Valley Breeze publisher Tom Ward has an important warning related to the latest government-backed wind project in Rhode Island:
I’m OK with wind turbines miles offshore. But when the May 31 Journal story ran out of political high-fives and got to the end, it came to our daily reality. Wrote Alex Kuffner, “The price of power from the Revolution project is still uncertain.” Its cousin, the Block Island Wind Farm, “will ultimately cost ratepayers (that’s us!) hundreds of millions of dollars in above-market costs.”
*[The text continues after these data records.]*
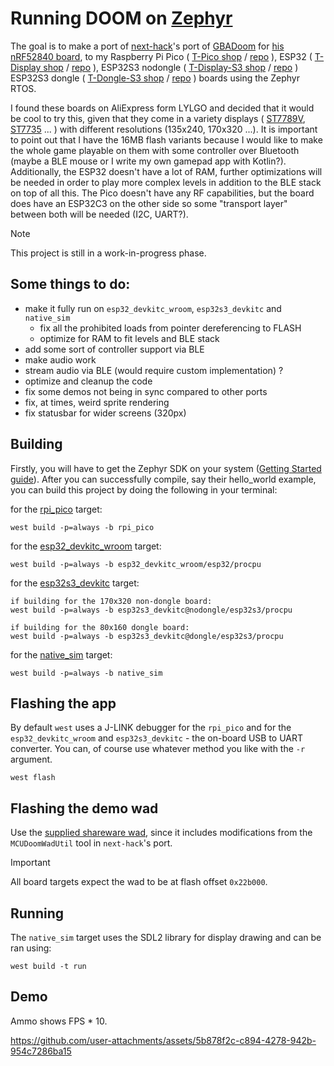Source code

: # Running DOOM on [Zephyr](https://zephyrproject.org/)

The goal is to make a port of [next-hack](https://github.com/next-hack/nRF52840Doom)'s port of [GBADoom](https://github.com/doomhack/GBADoom) for 
[his nRF52840 board](https://next-hack.com/index.php/2021/11/13/porting-doom-to-an-nrf52840-based-usb-bluetooth-le-dongle), to my
Raspberry Pi Pico 
(
	[T-Pico shop](https://lilygo.cc/en-bg/products/t-pico?variant=42295946641589) /
	[repo](https://github.com/Xinyuan-LilyGO/T-PicoC3)
),
ESP32 
(
	[T-Display shop](https://lilygo.cc/en-bg/products/lilygo%C2%AE-ttgo-t-display-1-14-inch-lcd-esp32-control-board) /
	[repo](https://github.com/Xinyuan-LilyGO/TTGO-T-Display)
),
ESP32S3 nodongle
(
	[T-Display-S3 shop](https://lilygo.cc/products/t-display-s3?variant=42284559827125) /
	[repo](https://github.com/Xinyuan-LilyGO/T-Display-S3)
)
ESP32S3 dongle
(
	[T-Dongle-S3 shop](https://lilygo.cc/products/t-dongle-s3) /
	[repo](https://github.com/Xinyuan-LilyGO/T-Dongle-S3/)
)
boards using the Zephyr RTOS. 

I found these boards on AliExpress form LYLGO and decided that it would be cool to try this, 
given that they come in a variety displays 
(
	[ST7789V](https://newhavendisplay.com/content/datasheets/ST7789V.pdf),
	[ST7735](https://www.displayfuture.com/Display/datasheet/controller/ST7735.pdf)
	...
)
with different resolutions (135x240, 170x320 ...).
It is important to 
point out that I have the 16MB flash variants because I would like to make the whole game playable on 
them with some controller over Bluetooth (maybe a BLE mouse or I write my own gamepad app with Kotlin?). 
Additionally, the ESP32 doesn't have a lot of RAM, further optimizations will be needed in order to 
play more complex levels in addition to the BLE stack on top of all this. The Pico doesn't have any RF
capabilities, but the board does have an ESP32C3 on the other side so some "transport layer" between both
will be needed (I2C, UART?).

> [!NOTE]
> This project is still in a work-in-progress phase.

## Some things to do:
- make it fully run on `esp32_devkitc_wroom`, `esp32s3_devkitc` and `native_sim`
	- fix all the prohibited loads from pointer dereferencing to FLASH
	- optimize for RAM to fit levels and BLE stack
- add some sort of controller support via BLE
- make audio work
- stream audio via BLE (would require custom implementation) ?
- optimize and cleanup the code
- fix some demos not being in sync compared to other ports
- fix, at times, weird sprite rendering
- fix statusbar for wider screens (320px)

## Building

Firstly, you will have to get the Zephyr SDK on your system 
([Getting Started guide](https://docs.zephyrproject.org/latest/develop/getting_started/index.html)).
After you can successfully compile, say their hello_world example, you can build this project by doing the following in your terminal:


for the [rpi_pico](https://docs.zephyrproject.org/latest/boards/raspberrypi/rpi_pico/doc/index.html) target:
```
west build -p=always -b rpi_pico
```

for the [esp32_devkitc_wroom](https://docs.zephyrproject.org/latest/boards/espressif/esp32_devkitc_wroom/doc/index.html) target:
```
west build -p=always -b esp32_devkitc_wroom/esp32/procpu
```

for the [esp32s3_devkitc](https://docs.zephyrproject.org/latest/boards/espressif/esp32s3_devkitc/doc/index.html) target:
```
if building for the 170x320 non-dongle board:
west build -p=always -b esp32s3_devkitc@nodongle/esp32s3/procpu

if building for the 80x160 dongle board:
west build -p=always -b esp32s3_devkitc@dongle/esp32s3/procpu
```

for the [native_sim](https://docs.zephyrproject.org/latest/boards/native/native_sim/doc/index.html) target:
```
west build -p=always -b native_sim
```

## Flashing the app

By default `west` uses a J-LINK debugger for the `rpi_pico` and for the `esp32_devkitc_wroom` and `esp32s3_devkitc` - the on-board USB to UART converter. You can, of course use whatever method you like with the `-r` argument.
```
west flash
```

## Flashing the demo wad

Use the [supplied shareware wad](wad/doom1_shareware.wad), since it includes modifications from the `MCUDoomWadUtil` 
tool in `next-hack`'s port. 

> [!IMPORTANT]
> All board targets expect the wad to be at flash offset `0x22b000`.

## Running

The `native_sim` target uses the SDL2 library for display drawing and can be ran using:
```
west build -t run
```

## Demo

Ammo shows FPS * 10.

https://github.com/user-attachments/assets/5b878f2c-c894-4278-942b-954c7286ba15
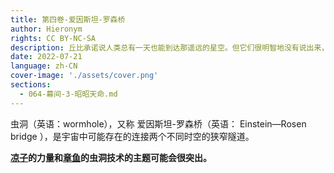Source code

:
 ```yaml
---
title: 第四卷-爱因斯坦-罗森桥
author: Hieronym
rights: CC BY-NC-SA
description: 丘比承诺说人类总有一天也能到达那遥远的星空。但它们很明智地没有说出来，人类将会在那里遇到什么。
date: 2022-07-21
language: zh-CN
cover-image: './assets/cover.png'
sections:
  - 064-幕间-3-昭昭天命.md
---
```


虫洞（英语：wormhole），又称 爱因斯坦-罗森桥（英语： Einstein—Rosen bridge ），是宇宙中可能存在的连接两个不同时空的狭窄隧道。

**[凉子](https://tts.determinismsucks.net/wiki/Ryouko)的力量和[章鱼](https://tts.determinismsucks.net/wiki/Cephalopod)的虫洞技术的主题可能会很突出。**
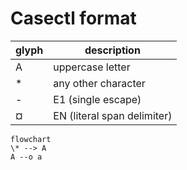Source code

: # Casectl format

glyph|description
-|-
A|uppercase letter
*|any other character
-|E1 (single escape)
¤|EN (literal span delimiter)

```mermaid
flowchart
\* --> A
A --o a
```

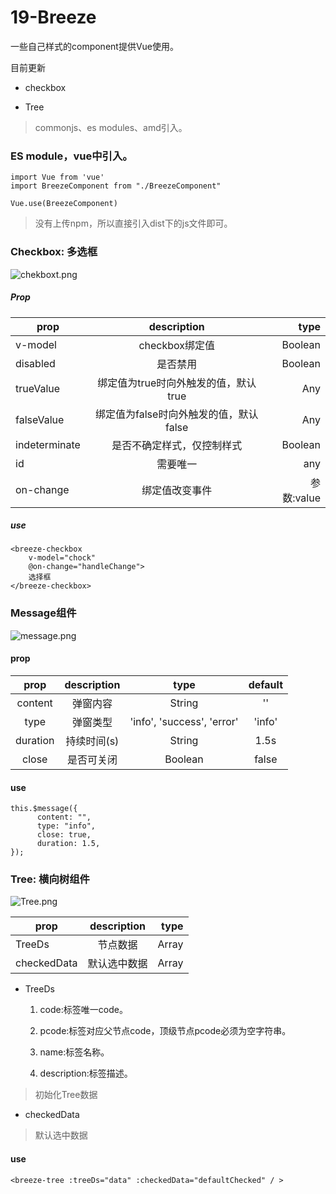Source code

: # 19-Breeze

一些自己样式的component提供Vue使用。

目前更新

* checkbox

* Tree

> commonjs、es modules、amd引入。

### ES module，vue中引入。

``` 
import Vue from 'vue'
import BreezeComponent from "./BreezeComponent"

Vue.use(BreezeComponent)
```

> 没有上传npm，所以直接引入dist下的js文件即可。

### Checkbox: 多选框

![chekboxt.png](https://i.loli.net/2020/08/27/vPBSAxVhkb2peXH.jpg)

##### Prop

| prop |  description | type |
|-----|:-----:|-----:|
| v-model |   checkbox绑定值  | Boolean |
| disabled |   是否禁用  | Boolean |
| trueValue |   绑定值为true时向外触发的值，默认true  | Any |
| falseValue |   绑定值为false时向外触发的值，默认false  | Any |
| indeterminate |   是否不确定样式，仅控制样式  | Boolean |
| id |   需要唯一  | any |
| on-change |   绑定值改变事件  | 参数:value |

##### use

``` 
<breeze-checkbox 
    v-model="chock"
    @on-change="handleChange">
    选择框
</breeze-checkbox>
```

### Message组件

![message.png](https://i.loli.net/2020/09/01/YhT5PVlWUKs8zc4.jpg)

#### prop

| prop |  description | type | default |
| :-: |:-: |:-:|:-: |
| content |   弹窗内容  | String | '' |
| type |   弹窗类型  | 'info', 'success', 'error' | 'info' |
| duration |   持续时间(s)  | String | 1.5s |
| close |   是否可关闭  | Boolean | false |

#### use

``` 
this.$message({
      content: "",
      type: "info",
      close: true,
      duration: 1.5,
});
```

### Tree: 横向树组件

![Tree.png](https://i.loli.net/2020/08/27/8u1bXwCaq72KnQR.jpg)

| prop |  description | type |
|-----|:-----:|-----:|
| TreeDs |   节点数据  | Array |
| checkedData |   默认选中数据  | Array |

* TreeDs

    1. code:标签唯一code。

    2. pcode:标签对应父节点code，顶级节点pcode必须为空字符串。

    3. name:标签名称。

    4. description:标签描述。

> 初始化Tree数据

* checkedData

> 默认选中数据

#### use

``` 
<breeze-tree :treeDs="data" :checkedData="defaultChecked" / >

```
One day later, an opinion column also appeared in the Journal, by Meredith Angwin, of Vermont, a physical chemistry researcher and pro-nuclear power advocate. The headline: “We’ll lose power in the winters ahead.” In it, she detailed the now well-known facts surrounding the coming closing of many of New England’s traditional electric plants. …
What I know with 100 percent certainly is this: If in eight years rolling blackouts come to New England during the winter, families who live here will have been put in danger by radical environmentalism and the politicians who practice that religion. Short-sighted decisions from a decade earlier will come home to roost as energy costs explode, children shiver, schools close, and businesses grind to a halt. Those who caused the problem will be long gone. Reasoned people need to demand predictable power today.
In too many areas, across too many levels of government, we’re simply failing to take the future into account. The incentives of big government all but ensure that this will be so. Our government is very skeptical about the goodness of people and our ability to guide our own lives, but it ought to be skeptical of its own ability to micromanage the universe.
Look to any socialist country to see what happens when the predictable consequences of big-government policies come to pass: They scapegoat the people who are trying to keep things going, nonetheless, particularly those in industry, perpetuating a cycle. We can already see the beginnings of this process with all of the ideological legislation that treats business owners as if they are morally suspicious characters.